When I was young, my parents took the family camping at the foot of New Hampshire’s Mt. Washington. One day we drove the auto road to its summit. Though hot and muggy below, the air was refreshingly cool up top. Decades later, Glenna and I returned, together with our own two sons. We decided that instead of driving, we would hike up. Hikers see so much more than do drivers—the mountain, the trees, the clouds, the birds, the cascades in Peabody River. As kids cocooned in our car, we had missed so much.

I used to enjoy ocean kayaking off the New Jersey coast. Struggling seaward requires paddling through breakers near the shore. Once you pass them, however, the chatter and clutter of the crowds on the beach fade to quiet, calm, and bubbly water noises. It’s you and the ocean—up close and personal. In our digital days, surrounded by screens, we run the risk of relinquishing reality.

The incarnation is God up close and personal. God used to speak to Israel through the prophets. But you can learn only so much through words. So “in these last days he has spoken to us in his son.” In Jesus we find God—visible, tangible­, up close and personal, where we can see and understand. How close did he get? “What we have heard, what we have seen with our eyes, what we have looked at and touched with our hands we proclaim to you.”

Will we reciprocate, and be willing to get close to God, or would we prefer to keep him safely at arm’s length? He wants more: God walked the garden in the cool of the day calling, “Where are you?” You are intimately acquainted with all my ways, says David. Yahweh used to speak to Moses face to face, just as a man speaks to his friend. Jesus to his Eleven—No longer do I call you slaves, for the slave does not know what his master is doing; but I have called you friends.
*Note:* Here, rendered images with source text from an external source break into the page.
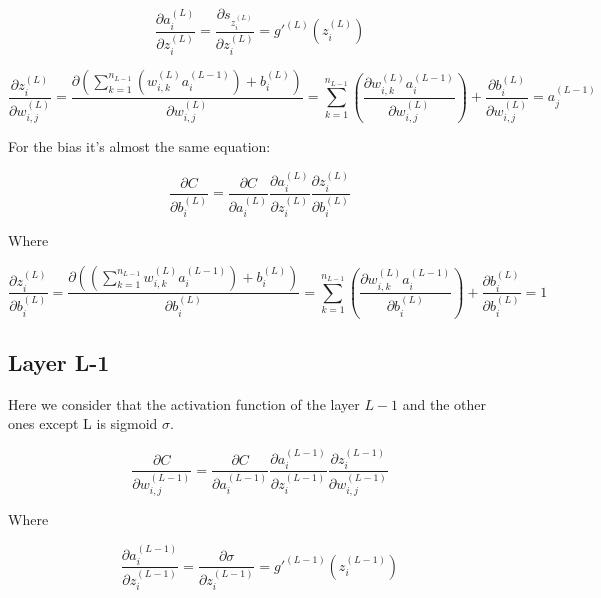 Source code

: \documentclass[11pt,a4paper]{report}
\begin{document}
\begin{equation*}
    \frac{\partial a_i^{(L)}}{\partial z_i^{(L)}} = \frac{\partial s_{z_i^{(L)}}}{\partial z_i^{(L)}} = g'^{(L)}(z_i^{(L)})
\end{equation*}

\begin{equation*}
    \frac{\partial z_i^{(L)}}{\partial w_{i,j}^{(L)}} = \frac{\partial \left( \sum\limits_{k=1}^{n_{L-1}} \left(w_{i,k}^{(L)} a_i^{(L-1)}\right) + b_i^{(L)}\right)}{\partial w_{i,j}^{(L)}} = \sum\limits_{k=1}^{n_{L-1}}\left( \frac{\partial w_{i,k}^{(L)} a_i^{(L-1)}}{\partial w_{i,j}^{(L)}}\right) + \frac{\partial b_i^{(L)}}{\partial w_{i,j}^{(L)}} = a_j^{(L-1)}
\end{equation*}

For the bias it's almost the same equation:

\begin{equation*}
    \frac{\partial C}{\partial b_i^{(L)}} = \frac{\partial C}{\partial a_i^{(L)}} \frac{\partial a_i^{(L)}}{\partial z_i^{(L)}} \frac{\partial z_i^{(L)}}{\partial b_i^{(L)}}
\end{equation*}

Where

\begin{equation*}
    \frac{\partial z_i^{(L)}}{\partial b_i^{(L)}} = \frac{\partial \left( \left(\sum\limits_{k=1}^{n_{L-1}} w_{i,k}^{(L)} a_i^{(L-1)}\right) + b_i^{(L)}\right)}{\partial b_i^{(L)}} = \sum\limits_{k=1}^{n_{L-1}}\left( \frac{\partial w_{i,k}^{(L)} a_i^{(L-1)}}{\partial b_i^{(L)}}\right) + \frac{\partial b_i^{(L)}}{\partial b_i^{(L)}} = 1 
\end{equation*}

\subsection{Layer L-1}


Here we consider that the activation function of the layer $L-1$ and the other ones except L is sigmoid $\sigma$.


\begin{equation*}
    \frac{\partial C}{\partial w_{i,j}^{(L-1)}} = \frac{\partial C}{\partial a_i^{(L-1)}} \frac{\partial a_i^{(L-1)}}{\partial z_i^{(L-1)}} \frac{\partial z_i^{(L-1)}}{\partial w_{i,j}^{(L-1)}}
\end{equation*}

Where

\begin{equation*}
    \frac{\partial a_i^{(L-1)}}{\partial z_i^{(L-1)}} = \frac{\partial \sigma}{\partial z_i^{(L-1)}} = g'^{(L-1)}(z_i^{(L-1)})
\end{equation*}
\end{document}
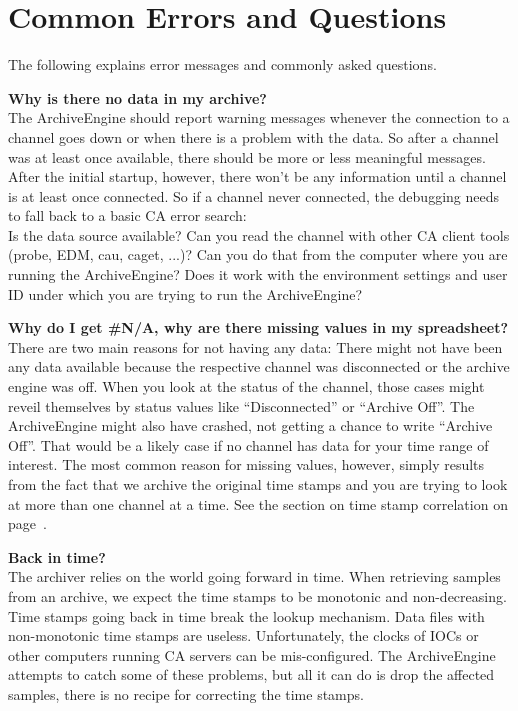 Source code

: \chapter{Common Errors and Questions}

The following explains error messages and commonly
asked questions.

\noindent
\textbf{Why is there no data in my archive?}\\
The ArchiveEngine should report warning messages whenever the
connection to a channel goes down or when there is a problem with the
data. So after a channel was at least once available, there should be
more or less meaningful messages. After the initial startup, however,
there won't be any information until a channel is at least once
connected. So if a channel never connected, the debugging needs to
fall back to a basic CA error search:\\
Is the data source available?
Can you read the channel with other CA client tools
(probe, EDM, cau, caget, ...)?
Can you do that from the computer where you are running
the ArchiveEngine? Does it work with the environment settings and user
ID under which you are trying to run the ArchiveEngine?

\noindent
\textbf{Why do I get \#N/A, why are there missing values in my spreadsheet?}\\
There are two main reasons for not having any data: There might not
have been any data available because the respective channel was
disconnected or the archive engine was off. When you look at the
status of the channel, those cases might reveil themselves by status
values like ``Disconnected'' or ``Archive Off''.
The ArchiveEngine might also have crashed, not getting a chance to
write ``Archive Off''. That would be a likely case if no channel has
data for your time range of interest.
The most common reason for missing values, however, simply results
from the fact that we archive the original time stamps and you are
trying to look at more than one channel at a time. See the section on
time stamp correlation on page~\pageref{sec:timestampcorr}.  

\noindent
\textbf{Back in time?}\\
The archiver relies on the world going forward in time. When
retrieving samples from an archive, we expect the time stamps to be
monotonic and non-decreasing. Time stamps going back in time break the
lookup mechanism. Data files with non-monotonic time stamps are
useless. Unfortunately, the clocks of IOCs or other computers running
CA servers can be mis-configured. The ArchiveEngine attempts to catch
some of these problems, but all it can do is drop the affected
samples, there is no recipe for correcting the time stamps.

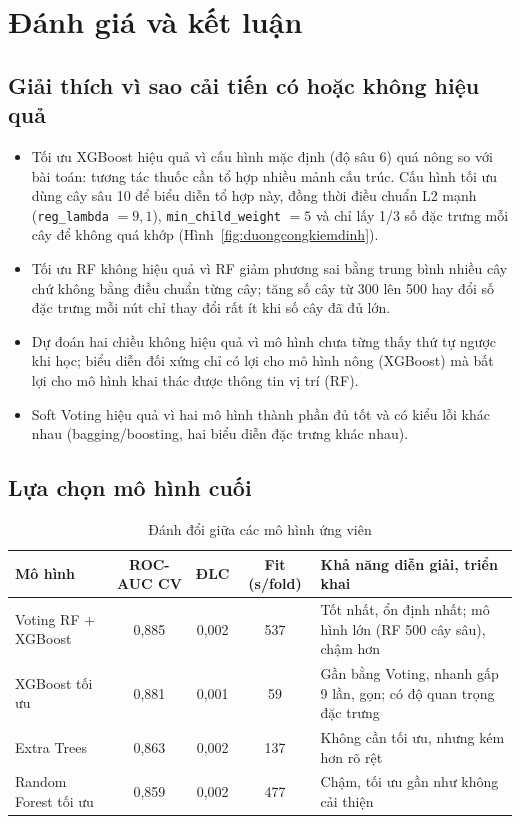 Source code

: \documentclass[12pt,a4paper,oneside]{report}
\begin{document}
\section{Đánh giá và kết luận}
\label{sec:chonmodel}

\subsection{Giải thích vì sao cải tiến có hoặc không hiệu quả}
\begin{itemize}
  \item Tối ưu XGBoost hiệu quả vì cấu hình mặc định (độ sâu 6) quá nông so
        với bài toán: tương tác thuốc cần tổ hợp nhiều mảnh cấu trúc. Cấu hình tối ưu
        dùng cây sâu 10 để biểu diễn tổ hợp này, đồng thời điều chuẩn L2 mạnh
        (\texttt{reg\_lambda} $= 9{,}1$), \texttt{min\_child\_weight} $= 5$ và chỉ lấy
        1/3 số đặc trưng mỗi cây để không quá khớp (Hình~\ref{fig:duongcongkiemdinh}).
  \item Tối ưu RF không hiệu quả vì RF giảm phương sai bằng trung bình nhiều
        cây chứ không bằng điều chuẩn từng cây; tăng số cây từ 300 lên 500 hay đổi số
        đặc trưng mỗi nút chỉ thay đổi rất ít khi số cây đã đủ lớn.
  \item Dự đoán hai chiều không hiệu quả vì mô hình chưa từng thấy thứ tự
        ngược khi học; biểu diễn đối xứng chỉ có lợi cho mô hình nông
        (XGBoost) mà bất lợi cho mô hình khai thác được thông tin vị trí (RF).
  \item Soft Voting hiệu quả vì hai mô hình thành phần đủ tốt và có kiểu lỗi
        khác nhau (bagging/boosting, hai biểu diễn đặc trưng khác nhau).
\end{itemize}

\subsection{Lựa chọn mô hình cuối}
\begin{table}[H]
  \centering
  \caption{Đánh đổi giữa các mô hình ứng viên}
  \label{tab:chonmohinh}
  \small
  \begin{tabularx}{\textwidth}{l c c c >{\raggedright\arraybackslash}X}
    \toprule
    \textbf{Mô hình} & \textbf{ROC-AUC CV} & \textbf{ĐLC} & \textbf{Fit (s/fold)} & \textbf{Khả năng diễn giải, triển khai} \\
    \midrule
    Voting RF + XGBoost & 0,885 & 0,002 & 537 & Tốt nhất, ổn định nhất; mô hình lớn (RF 500 cây sâu), chậm hơn \\
    XGBoost tối ưu & 0,881 & 0,001 & 59 & Gần bằng Voting, nhanh gấp 9 lần, gọn; có độ quan trọng đặc trưng \\
    Extra Trees & 0,863 & 0,002 & 137 & Không cần tối ưu, nhưng kém hơn rõ rệt \\
    Random Forest tối ưu & 0,859 & 0,002 & 477 & Chậm, tối ưu gần như không cải thiện \\
    \bottomrule
  \end{tabularx}
\end{table}
\end{document}
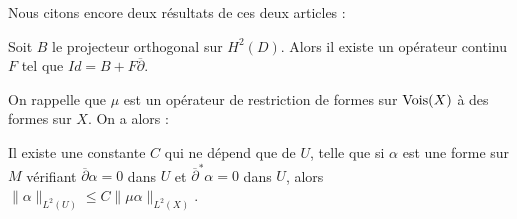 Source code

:Nous citons encore deux résultats de ces deux articles :
\begin{prop}
Soit $B$ le projecteur orthogonal sur $H^2(D)$. Alors il existe un opérateur continu $F$ tel que $Id = B + F\overline{\partial}$.
\end{prop}
On rappelle que $\mu$ est un opérateur de restriction de formes sur $\operatorname{Vois}(X)$ à des formes sur $X$. On a alors :
\begin{prop}
Il existe une constante $C$ qui ne dépend que de $U$, telle que si $\alpha$ est une forme sur $M$ vérifiant $\overline{\partial}\alpha=0$ dans $U$ et $\overline{\partial}^{*}\alpha=0$ dans $U$, alors $\|\alpha\|_{L^2(U)} \leq C\|\mu\alpha\|_{L^2(X)}$.
\end{prop}
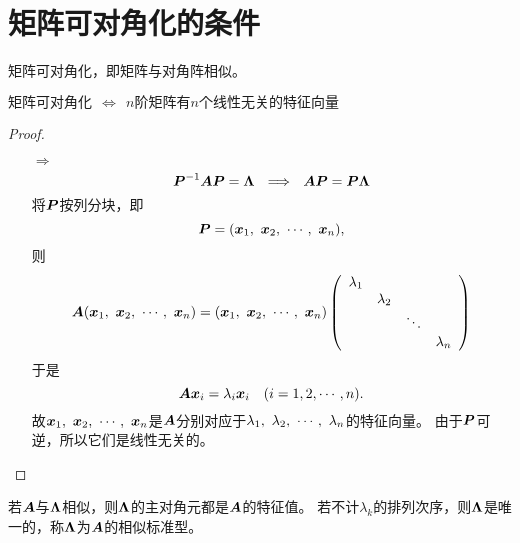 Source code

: \section{矩阵可对角化的条件}
\begin{frame}  
    矩阵可对角化，即矩阵与对角阵相似。    
\end{frame}

\begin{frame}
  
    \begin{dingli}
      $\mbox{矩阵可对角化} ~~\Longleftrightarrow~~
      \mbox{$n$阶矩阵有$n$个线性无关的特征向量}$ 
    \end{dingli}
    \pause
    \begin{proof}
      \begin{itemize}
      \item[$\Rightarrow$] 
        $$
        \boldsymbol{P}^{-1}\boldsymbol{A}\boldsymbol{P}=\boldsymbol{\Lambda}  ~~\Longrightarrow~~
        \boldsymbol{A}\boldsymbol{P}=\boldsymbol{P}\boldsymbol{\Lambda}
        $$\pause
        将$\boldsymbol{P}$按列分块，即
        $$
        \boldsymbol{P}=({\boldsymbol{x}}_1,~{\boldsymbol{x}}_2,~\cdots,~{\boldsymbol{x}}_n),
        $$
        则
        $$
        \boldsymbol{A}({\boldsymbol{x}}_1,~{\boldsymbol{x}}_2,~\cdots,~{\boldsymbol{x}}_n)=({\boldsymbol{x}}_1,~{\boldsymbol{x}}_2,~\cdots,~{\boldsymbol{x}}_n)\left(
          \begin{array}{cccc}
            \lambda_1&&&\\
                     &\lambda_2&&\\
                     &&\ddots&\\
                     &&&\lambda_n
          \end{array}
        \right)
        $$\pause
        于是
        $$
        \boldsymbol{A}{\boldsymbol{x}}_i=\lambda_i{\boldsymbol{x}}_i\quad(i=1,2,\cdots,n).
        $$\pause
        故${\boldsymbol{x}}_1,~{\boldsymbol{x}}_2,~\cdots,~{\boldsymbol{x}}_n$是$\boldsymbol{A}$分别对应于$\lambda_1,~\lambda_2,~\cdots,~\lambda_n$的特征向量。\pause
        由于$\boldsymbol{P}$可逆，所以它们是线性无关的。
      \end{itemize}
    \end{proof}
\end{frame}


\begin{frame}
  
    若$\boldsymbol{A}$与$\boldsymbol{\Lambda}$相似，则$\boldsymbol{\Lambda}$的主对角元都是$\boldsymbol{A}$的特征值。
    若不计$\lambda_k$的排列次序，则$\boldsymbol{\Lambda}$是唯一的，称$\boldsymbol{\Lambda}$为$\boldsymbol{A}$的相似标准型。
  
\end{frame}



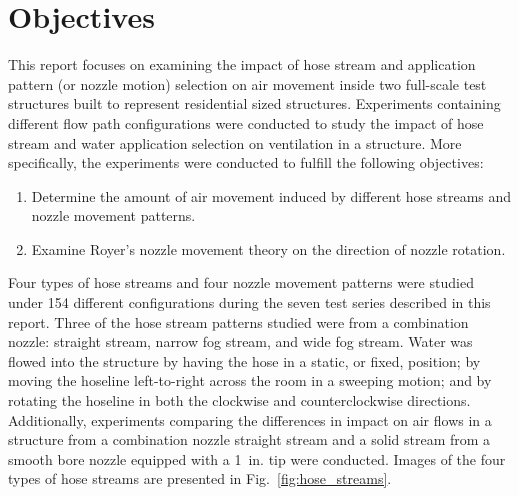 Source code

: \documentclass[12pt,oneside]{book}
\begin{document}
\section{Objectives}
\label{sec:objectives}
This report focuses on examining the impact of hose stream and application pattern (or nozzle motion) selection on air movement inside two full-scale test structures built to represent residential sized structures. Experiments containing different flow path configurations were conducted to study the impact of hose stream and water application selection on ventilation in a structure. More specifically, the experiments were conducted to fulfill the following objectives:

\begin{enumerate}
	\item Determine the amount of air movement induced by different hose streams and nozzle movement patterns.
	\item Examine Royer's nozzle movement theory on the direction of nozzle rotation.
\end{enumerate}

Four types of hose streams and four nozzle movement patterns were studied under 154 different configurations during the seven test series described in this report. Three of the hose stream patterns studied were from a combination nozzle: straight stream, narrow fog stream, and wide fog stream. Water was flowed into the structure by having the hose in a static, or fixed, position; by moving the hoseline left-to-right across the room in a sweeping motion; and by rotating the hoseline in both the clockwise and counterclockwise directions. Additionally, experiments comparing the differences in impact on air flows in a structure from a combination nozzle straight stream and a solid stream from a smooth bore nozzle equipped with a 1~in. tip were conducted. Images of the four types of hose streams are presented in Fig.~\ref{fig:hose_streams}.
\end{document}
What about getting close to the Bible? It is easy to drift along with a distant acquaintance, to re-translate Psalm 119:11 as “Thy word have I installed on my phone, that I might swipe through as someone else reads.” How regularly do we sit with open Bible, no one else’s guidebook, but only a notebook, pen, and the Spirit of God, in order to probe and record what God is saying to me?

Come on! Does God really care about individuals? “To the one who overcomes I will give a white stone, and a new name written on the stone which no one knows but the one who receives it.” God relating to us—up close and personally.